Title: Bates, James W.
Source text: The Medical and Surgical History of the War of the Rebellion, Part 3, Volume 1 (Washington, DC: Government Printing Office, 1888), 786-787.
Civil War Washington ID: med.d1e11236
TEI/XML: med.d1e11236.xml
CASE 23.—Private James W. Bates, Co. F, 25th N. Y. Cav.; age 53; was admitted Dec. 5, 1864, with acute bronchitis. Counter-irritants, expectorants and stimulants were employed. He died on the 18th. Post-mortem examination: Body well developed. The trachea and larynx contained a quantity of frothy rust-colored sputa. There were slight pleuritic adhesions on both sides and each cavity contained about an ounce of thin liquid.
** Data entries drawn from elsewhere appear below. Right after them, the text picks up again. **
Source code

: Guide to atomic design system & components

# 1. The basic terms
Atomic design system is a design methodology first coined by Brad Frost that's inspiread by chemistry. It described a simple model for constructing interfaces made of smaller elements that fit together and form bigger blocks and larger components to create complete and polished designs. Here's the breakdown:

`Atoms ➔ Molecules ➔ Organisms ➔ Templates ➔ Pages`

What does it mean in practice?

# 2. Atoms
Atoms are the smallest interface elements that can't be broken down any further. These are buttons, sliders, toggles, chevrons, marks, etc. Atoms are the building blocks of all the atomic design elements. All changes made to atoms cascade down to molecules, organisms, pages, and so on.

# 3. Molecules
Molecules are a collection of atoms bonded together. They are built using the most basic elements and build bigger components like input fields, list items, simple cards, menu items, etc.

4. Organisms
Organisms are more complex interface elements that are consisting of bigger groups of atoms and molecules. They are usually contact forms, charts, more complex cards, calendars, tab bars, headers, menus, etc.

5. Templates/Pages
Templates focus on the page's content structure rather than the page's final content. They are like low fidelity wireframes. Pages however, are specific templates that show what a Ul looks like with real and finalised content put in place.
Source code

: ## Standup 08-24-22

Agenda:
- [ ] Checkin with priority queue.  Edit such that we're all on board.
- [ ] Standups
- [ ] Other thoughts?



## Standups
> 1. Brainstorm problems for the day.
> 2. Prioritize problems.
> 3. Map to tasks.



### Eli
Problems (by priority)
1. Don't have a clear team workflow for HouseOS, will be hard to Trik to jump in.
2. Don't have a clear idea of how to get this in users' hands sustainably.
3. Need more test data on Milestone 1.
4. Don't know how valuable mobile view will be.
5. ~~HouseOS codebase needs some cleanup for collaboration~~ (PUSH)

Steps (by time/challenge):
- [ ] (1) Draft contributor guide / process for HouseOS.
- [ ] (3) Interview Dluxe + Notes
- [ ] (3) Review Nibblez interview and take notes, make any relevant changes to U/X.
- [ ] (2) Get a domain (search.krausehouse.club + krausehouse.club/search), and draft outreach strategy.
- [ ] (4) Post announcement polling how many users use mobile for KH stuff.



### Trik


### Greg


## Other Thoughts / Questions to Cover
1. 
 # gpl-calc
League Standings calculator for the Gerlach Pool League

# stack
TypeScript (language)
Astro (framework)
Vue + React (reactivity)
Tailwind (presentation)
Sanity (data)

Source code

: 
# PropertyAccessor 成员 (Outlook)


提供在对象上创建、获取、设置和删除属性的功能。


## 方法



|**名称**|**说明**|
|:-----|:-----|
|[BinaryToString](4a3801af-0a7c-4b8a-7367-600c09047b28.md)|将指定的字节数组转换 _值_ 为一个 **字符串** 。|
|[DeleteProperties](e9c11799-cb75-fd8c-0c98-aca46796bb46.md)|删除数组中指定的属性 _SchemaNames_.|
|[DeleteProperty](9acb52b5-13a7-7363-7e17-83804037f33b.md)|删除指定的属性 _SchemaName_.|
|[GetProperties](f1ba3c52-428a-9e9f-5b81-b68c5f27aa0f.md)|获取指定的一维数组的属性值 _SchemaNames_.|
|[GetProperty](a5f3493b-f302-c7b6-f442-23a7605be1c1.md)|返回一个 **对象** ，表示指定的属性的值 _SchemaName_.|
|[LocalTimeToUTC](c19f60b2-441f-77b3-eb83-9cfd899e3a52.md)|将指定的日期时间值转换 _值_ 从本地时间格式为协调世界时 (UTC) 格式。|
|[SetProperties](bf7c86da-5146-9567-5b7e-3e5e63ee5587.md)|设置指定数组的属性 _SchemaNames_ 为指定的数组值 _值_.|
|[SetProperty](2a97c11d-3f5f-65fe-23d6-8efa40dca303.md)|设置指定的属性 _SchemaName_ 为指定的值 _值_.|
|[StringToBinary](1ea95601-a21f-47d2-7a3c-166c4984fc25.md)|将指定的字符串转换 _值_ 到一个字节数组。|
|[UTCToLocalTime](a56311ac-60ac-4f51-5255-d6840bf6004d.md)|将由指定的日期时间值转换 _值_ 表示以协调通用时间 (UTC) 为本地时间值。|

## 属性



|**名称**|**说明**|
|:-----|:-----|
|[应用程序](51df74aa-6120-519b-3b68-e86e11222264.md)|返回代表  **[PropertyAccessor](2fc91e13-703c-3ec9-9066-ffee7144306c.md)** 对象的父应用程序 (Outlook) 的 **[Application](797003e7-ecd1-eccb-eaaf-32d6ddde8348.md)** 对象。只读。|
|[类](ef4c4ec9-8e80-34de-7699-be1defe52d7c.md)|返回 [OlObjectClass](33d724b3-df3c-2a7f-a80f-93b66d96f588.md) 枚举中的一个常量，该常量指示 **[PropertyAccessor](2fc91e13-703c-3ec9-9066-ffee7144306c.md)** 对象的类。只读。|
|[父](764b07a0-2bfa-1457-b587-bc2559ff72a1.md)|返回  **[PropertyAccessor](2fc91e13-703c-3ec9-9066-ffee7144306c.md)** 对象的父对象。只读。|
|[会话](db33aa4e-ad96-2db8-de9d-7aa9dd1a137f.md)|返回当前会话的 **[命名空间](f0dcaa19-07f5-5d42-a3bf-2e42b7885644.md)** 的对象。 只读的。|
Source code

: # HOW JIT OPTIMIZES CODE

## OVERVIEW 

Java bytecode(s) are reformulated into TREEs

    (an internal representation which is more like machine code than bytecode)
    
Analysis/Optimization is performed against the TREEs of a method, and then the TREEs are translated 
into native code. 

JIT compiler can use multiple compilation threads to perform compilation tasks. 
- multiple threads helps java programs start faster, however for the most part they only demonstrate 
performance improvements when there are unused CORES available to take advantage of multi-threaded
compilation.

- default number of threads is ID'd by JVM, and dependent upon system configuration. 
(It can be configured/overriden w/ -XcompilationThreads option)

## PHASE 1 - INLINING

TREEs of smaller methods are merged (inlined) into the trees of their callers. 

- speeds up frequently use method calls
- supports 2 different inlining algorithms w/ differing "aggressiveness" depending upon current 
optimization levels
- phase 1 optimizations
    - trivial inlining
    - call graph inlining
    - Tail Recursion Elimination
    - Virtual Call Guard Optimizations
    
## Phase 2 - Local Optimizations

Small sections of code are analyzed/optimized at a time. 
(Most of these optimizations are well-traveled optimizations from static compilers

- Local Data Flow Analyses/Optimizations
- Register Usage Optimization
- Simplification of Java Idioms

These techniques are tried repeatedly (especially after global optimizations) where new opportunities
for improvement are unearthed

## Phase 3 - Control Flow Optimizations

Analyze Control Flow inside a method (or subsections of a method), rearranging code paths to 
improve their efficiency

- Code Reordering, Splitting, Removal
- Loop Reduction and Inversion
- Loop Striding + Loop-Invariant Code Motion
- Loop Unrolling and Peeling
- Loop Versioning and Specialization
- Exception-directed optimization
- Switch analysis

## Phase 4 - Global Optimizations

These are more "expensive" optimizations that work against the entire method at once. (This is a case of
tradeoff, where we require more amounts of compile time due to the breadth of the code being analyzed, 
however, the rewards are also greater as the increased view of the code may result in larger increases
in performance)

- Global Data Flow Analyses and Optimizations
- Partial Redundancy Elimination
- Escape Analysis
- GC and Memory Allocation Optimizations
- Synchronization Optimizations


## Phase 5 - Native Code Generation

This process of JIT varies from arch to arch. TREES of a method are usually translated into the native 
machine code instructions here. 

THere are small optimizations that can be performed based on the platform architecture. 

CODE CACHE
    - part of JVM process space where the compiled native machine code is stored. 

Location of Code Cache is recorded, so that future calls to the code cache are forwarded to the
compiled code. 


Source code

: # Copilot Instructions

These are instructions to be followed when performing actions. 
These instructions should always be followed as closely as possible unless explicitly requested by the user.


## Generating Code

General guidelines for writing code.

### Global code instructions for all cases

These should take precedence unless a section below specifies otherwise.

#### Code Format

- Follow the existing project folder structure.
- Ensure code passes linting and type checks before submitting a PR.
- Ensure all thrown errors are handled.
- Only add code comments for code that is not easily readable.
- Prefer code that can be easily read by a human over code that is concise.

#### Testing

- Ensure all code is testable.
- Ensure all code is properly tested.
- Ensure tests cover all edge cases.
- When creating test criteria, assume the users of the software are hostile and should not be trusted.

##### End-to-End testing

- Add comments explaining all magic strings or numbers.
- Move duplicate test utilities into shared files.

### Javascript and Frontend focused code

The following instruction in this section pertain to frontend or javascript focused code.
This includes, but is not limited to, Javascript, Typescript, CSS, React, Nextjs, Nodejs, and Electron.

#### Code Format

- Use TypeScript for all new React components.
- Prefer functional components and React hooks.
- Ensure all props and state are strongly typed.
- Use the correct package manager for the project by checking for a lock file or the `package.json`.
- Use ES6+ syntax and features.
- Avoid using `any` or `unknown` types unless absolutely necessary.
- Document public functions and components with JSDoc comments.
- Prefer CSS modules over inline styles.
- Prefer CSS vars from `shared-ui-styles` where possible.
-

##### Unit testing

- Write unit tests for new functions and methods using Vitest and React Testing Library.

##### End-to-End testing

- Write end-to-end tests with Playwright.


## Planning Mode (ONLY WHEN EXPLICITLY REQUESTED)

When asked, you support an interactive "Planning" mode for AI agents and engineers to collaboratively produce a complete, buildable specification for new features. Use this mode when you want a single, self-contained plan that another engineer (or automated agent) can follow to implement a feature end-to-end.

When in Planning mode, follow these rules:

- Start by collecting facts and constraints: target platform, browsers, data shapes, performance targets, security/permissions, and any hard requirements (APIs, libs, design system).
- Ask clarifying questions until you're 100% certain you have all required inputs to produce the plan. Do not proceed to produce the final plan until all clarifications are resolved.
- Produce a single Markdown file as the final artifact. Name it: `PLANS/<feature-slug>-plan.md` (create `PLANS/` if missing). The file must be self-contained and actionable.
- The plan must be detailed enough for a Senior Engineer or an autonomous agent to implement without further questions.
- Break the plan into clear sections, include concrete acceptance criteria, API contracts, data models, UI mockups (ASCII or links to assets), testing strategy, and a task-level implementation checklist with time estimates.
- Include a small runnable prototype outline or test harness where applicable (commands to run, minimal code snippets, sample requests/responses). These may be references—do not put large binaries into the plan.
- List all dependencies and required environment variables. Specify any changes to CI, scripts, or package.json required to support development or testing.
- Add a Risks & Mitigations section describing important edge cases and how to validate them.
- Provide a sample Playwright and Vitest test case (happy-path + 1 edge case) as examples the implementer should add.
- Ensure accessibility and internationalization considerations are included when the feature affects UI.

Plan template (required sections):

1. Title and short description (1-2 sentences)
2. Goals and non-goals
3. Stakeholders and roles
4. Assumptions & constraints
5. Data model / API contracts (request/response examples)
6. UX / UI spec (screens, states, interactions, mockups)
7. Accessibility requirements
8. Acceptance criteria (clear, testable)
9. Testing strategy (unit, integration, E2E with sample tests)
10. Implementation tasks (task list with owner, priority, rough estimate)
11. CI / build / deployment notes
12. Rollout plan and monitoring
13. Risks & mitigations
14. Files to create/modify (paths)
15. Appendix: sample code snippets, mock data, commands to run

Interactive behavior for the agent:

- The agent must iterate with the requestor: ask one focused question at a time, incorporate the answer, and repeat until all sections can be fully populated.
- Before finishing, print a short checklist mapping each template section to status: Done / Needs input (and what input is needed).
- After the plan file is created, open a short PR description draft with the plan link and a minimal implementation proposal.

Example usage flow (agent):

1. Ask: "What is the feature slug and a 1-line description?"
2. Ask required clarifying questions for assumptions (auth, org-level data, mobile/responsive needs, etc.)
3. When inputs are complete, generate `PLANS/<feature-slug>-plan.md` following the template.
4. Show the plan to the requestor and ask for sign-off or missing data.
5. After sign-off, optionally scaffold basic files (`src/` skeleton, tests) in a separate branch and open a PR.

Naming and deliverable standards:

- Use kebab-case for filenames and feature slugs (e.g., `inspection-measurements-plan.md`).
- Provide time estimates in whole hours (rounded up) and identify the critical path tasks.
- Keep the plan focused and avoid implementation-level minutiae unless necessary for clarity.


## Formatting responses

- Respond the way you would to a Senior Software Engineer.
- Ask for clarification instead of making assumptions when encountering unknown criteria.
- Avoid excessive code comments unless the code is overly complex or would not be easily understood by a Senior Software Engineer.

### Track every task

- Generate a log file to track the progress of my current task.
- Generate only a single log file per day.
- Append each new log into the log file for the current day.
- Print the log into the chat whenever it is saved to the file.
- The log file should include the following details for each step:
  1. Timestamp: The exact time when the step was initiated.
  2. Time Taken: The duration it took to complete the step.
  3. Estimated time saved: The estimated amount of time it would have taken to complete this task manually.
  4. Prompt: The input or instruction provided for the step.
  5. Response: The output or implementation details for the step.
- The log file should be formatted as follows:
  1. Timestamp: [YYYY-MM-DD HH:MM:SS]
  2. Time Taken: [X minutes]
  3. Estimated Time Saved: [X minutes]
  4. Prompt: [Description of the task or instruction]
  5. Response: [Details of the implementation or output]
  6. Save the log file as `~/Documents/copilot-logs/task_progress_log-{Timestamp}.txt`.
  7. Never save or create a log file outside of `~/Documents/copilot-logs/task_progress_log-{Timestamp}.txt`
Both lungs were greatly congested; on section a large quantity of frothy rust-colored fluid exuded, but no portion of either lung sank in water; the right lung weighed fifty-two ounces, the left twenty-eight and a half. The left cavities of the heart contained small fibrinous clots. The liver was considerably congested and weighed fifty-three ounces and a half; the spleen seven ounces. There were cysts in both kidneys; the pelves were distended and the ureters enlarged to about half an inch in diameter. The intestines were normal. [Specimens 455 and 456, A. M. M., are from this case, and show the enlargement of the pelves and distention of the ureters, together with the cysts, the largest of which is about the size of a shellbark.]—Act. Ass't Surgeon H. M. Dean, Lincoln Hospital, Washington, D. C.